Exercise data: Begin

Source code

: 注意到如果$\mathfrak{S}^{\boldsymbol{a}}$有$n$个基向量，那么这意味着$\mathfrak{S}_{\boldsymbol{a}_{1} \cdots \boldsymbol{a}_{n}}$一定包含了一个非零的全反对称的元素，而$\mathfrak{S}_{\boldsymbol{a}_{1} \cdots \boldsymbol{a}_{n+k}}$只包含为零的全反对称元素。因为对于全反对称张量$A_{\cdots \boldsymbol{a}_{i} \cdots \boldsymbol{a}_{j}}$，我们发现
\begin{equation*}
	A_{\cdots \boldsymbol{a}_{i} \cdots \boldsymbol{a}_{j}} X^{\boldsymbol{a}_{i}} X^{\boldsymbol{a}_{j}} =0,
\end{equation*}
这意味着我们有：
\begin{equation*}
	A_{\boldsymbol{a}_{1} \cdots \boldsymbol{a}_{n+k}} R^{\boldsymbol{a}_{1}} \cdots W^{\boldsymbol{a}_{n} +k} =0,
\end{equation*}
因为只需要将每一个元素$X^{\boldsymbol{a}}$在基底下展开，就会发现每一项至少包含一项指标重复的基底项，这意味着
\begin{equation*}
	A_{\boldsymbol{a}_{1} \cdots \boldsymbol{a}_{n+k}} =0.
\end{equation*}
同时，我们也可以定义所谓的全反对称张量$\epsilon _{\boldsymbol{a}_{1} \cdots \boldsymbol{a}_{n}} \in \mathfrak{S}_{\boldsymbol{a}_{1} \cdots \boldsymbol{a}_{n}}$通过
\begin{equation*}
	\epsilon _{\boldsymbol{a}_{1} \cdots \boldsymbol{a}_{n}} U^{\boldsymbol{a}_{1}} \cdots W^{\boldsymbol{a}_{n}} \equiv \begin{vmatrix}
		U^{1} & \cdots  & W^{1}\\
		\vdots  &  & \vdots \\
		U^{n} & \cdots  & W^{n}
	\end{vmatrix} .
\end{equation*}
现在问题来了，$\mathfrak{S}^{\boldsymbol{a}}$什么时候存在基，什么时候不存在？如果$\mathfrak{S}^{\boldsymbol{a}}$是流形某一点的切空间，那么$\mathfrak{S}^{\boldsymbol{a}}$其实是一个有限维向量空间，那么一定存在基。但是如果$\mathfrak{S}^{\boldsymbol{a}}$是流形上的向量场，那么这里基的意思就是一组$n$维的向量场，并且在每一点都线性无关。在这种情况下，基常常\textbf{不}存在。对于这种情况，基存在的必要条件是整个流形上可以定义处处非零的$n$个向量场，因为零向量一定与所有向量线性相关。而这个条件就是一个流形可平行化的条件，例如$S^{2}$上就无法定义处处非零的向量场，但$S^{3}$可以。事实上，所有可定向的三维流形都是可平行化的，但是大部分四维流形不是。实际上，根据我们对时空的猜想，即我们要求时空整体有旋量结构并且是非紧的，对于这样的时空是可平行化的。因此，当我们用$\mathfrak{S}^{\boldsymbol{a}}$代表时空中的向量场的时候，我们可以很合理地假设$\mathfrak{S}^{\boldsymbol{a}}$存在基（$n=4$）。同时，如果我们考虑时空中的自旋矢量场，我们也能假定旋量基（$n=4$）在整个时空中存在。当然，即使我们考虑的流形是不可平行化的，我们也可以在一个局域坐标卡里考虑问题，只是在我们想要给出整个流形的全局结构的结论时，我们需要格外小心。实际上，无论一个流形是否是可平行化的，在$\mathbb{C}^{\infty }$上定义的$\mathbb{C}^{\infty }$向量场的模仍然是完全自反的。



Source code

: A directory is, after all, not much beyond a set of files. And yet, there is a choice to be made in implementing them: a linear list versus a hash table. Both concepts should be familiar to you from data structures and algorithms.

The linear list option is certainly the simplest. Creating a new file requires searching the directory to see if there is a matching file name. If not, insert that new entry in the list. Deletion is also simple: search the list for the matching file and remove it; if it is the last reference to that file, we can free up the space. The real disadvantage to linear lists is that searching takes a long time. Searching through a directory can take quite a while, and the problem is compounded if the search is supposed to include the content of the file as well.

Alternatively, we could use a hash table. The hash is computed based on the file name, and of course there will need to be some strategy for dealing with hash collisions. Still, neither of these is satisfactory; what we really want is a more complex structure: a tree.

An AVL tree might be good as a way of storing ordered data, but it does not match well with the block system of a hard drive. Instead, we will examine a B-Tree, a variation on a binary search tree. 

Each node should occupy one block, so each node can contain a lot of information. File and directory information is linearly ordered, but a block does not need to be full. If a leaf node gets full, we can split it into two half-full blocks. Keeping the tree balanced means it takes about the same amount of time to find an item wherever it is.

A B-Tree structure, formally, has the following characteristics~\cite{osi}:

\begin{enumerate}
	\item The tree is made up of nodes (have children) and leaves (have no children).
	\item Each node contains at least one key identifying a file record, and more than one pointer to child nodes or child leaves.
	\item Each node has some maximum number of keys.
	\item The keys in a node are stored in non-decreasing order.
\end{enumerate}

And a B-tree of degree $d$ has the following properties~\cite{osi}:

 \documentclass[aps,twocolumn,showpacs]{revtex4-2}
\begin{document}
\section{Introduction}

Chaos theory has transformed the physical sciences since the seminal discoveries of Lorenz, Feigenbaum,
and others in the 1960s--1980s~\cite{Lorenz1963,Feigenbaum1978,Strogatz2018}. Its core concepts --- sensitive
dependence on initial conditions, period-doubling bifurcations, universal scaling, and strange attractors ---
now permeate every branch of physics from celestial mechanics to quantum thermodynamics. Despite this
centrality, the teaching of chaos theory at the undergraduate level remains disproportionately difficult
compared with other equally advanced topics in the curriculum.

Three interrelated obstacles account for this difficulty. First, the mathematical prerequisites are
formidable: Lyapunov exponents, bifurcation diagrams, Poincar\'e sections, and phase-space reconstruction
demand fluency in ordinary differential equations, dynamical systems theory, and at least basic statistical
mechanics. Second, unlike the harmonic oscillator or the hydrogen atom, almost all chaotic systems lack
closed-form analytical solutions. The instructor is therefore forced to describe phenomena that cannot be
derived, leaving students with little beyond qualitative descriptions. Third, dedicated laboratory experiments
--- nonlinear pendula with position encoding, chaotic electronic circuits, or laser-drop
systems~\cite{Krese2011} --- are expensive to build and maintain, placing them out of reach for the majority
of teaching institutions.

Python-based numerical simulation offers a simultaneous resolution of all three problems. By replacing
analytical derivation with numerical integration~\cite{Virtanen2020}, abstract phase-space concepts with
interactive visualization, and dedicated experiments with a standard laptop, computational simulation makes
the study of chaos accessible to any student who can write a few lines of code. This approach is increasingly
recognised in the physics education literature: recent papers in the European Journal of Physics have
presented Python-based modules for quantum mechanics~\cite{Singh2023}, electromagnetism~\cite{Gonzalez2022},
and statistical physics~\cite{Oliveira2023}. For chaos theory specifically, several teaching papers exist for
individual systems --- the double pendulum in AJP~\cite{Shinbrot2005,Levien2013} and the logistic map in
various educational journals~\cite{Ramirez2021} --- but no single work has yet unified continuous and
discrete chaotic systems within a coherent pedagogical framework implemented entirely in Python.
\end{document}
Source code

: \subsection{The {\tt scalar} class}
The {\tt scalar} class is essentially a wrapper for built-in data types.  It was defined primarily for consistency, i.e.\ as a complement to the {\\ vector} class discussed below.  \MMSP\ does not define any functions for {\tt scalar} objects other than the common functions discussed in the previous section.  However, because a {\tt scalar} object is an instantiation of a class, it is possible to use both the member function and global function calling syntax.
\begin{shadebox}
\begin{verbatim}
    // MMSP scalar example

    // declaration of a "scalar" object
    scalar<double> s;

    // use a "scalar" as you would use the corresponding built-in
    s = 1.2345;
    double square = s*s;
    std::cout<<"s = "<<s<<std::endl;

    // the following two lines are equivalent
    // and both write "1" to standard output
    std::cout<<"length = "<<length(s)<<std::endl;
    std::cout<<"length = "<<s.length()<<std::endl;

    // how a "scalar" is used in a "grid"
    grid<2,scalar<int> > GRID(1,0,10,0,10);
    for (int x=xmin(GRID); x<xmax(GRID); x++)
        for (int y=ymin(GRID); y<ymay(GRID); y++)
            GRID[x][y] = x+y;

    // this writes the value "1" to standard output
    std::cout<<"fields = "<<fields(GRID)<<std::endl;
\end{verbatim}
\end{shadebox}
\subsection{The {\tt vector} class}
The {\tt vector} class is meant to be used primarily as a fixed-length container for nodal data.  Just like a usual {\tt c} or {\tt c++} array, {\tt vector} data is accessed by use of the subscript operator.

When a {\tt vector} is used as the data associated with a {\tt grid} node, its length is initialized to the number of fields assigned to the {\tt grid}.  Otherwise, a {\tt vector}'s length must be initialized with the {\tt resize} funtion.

Exercise data: End

Problem description: Reproduce exactly, and only, the part of the listing above that begins at the line with "dependence on initial" and goes on through the line with "unified continuous and".

Solution:
dependence on initial conditions, period-doubling bifurcations, universal scaling, and strange attractors ---
now permeate every branch of physics from celestial mechanics to quantum thermodynamics. Despite this
centrality, the teaching of chaos theory at the undergraduate level remains disproportionately difficult
compared with other equally advanced topics in the curriculum.

Three interrelated obstacles account for this difficulty. First, the mathematical prerequisites are
formidable: Lyapunov exponents, bifurcation diagrams, Poincar\'e sections, and phase-space reconstruction
demand fluency in ordinary differential equations, dynamical systems theory, and at least basic statistical
mechanics. Second, unlike the harmonic oscillator or the hydrogen atom, almost all chaotic systems lack
closed-form analytical solutions. The instructor is therefore forced to describe phenomena that cannot be
derived, leaving students with little beyond qualitative descriptions. Third, dedicated laboratory experiments
--- nonlinear pendula with position encoding, chaotic electronic circuits, or laser-drop
systems~\cite{Krese2011} --- are expensive to build and maintain, placing them out of reach for the majority
of teaching institutions.

Python-based numerical simulation offers a simultaneous resolution of all three problems. By replacing
analytical derivation with numerical integration~\cite{Virtanen2020}, abstract phase-space concepts with
interactive visualization, and dedicated experiments with a standard laptop, computational simulation makes
the study of chaos accessible to any student who can write a few lines of code. This approach is increasingly
recognised in the physics education literature: recent papers in the European Journal of Physics have
presented Python-based modules for quantum mechanics~\cite{Singh2023}, electromagnetism~\cite{Gonzalez2022},
and statistical physics~\cite{Oliveira2023}. For chaos theory specifically, several teaching papers exist for
individual systems --- the double pendulum in AJP~\cite{Shinbrot2005,Levien2013} and the logistic map in
various educational journals~\cite{Ramirez2021} --- but no single work has yet unified continuous and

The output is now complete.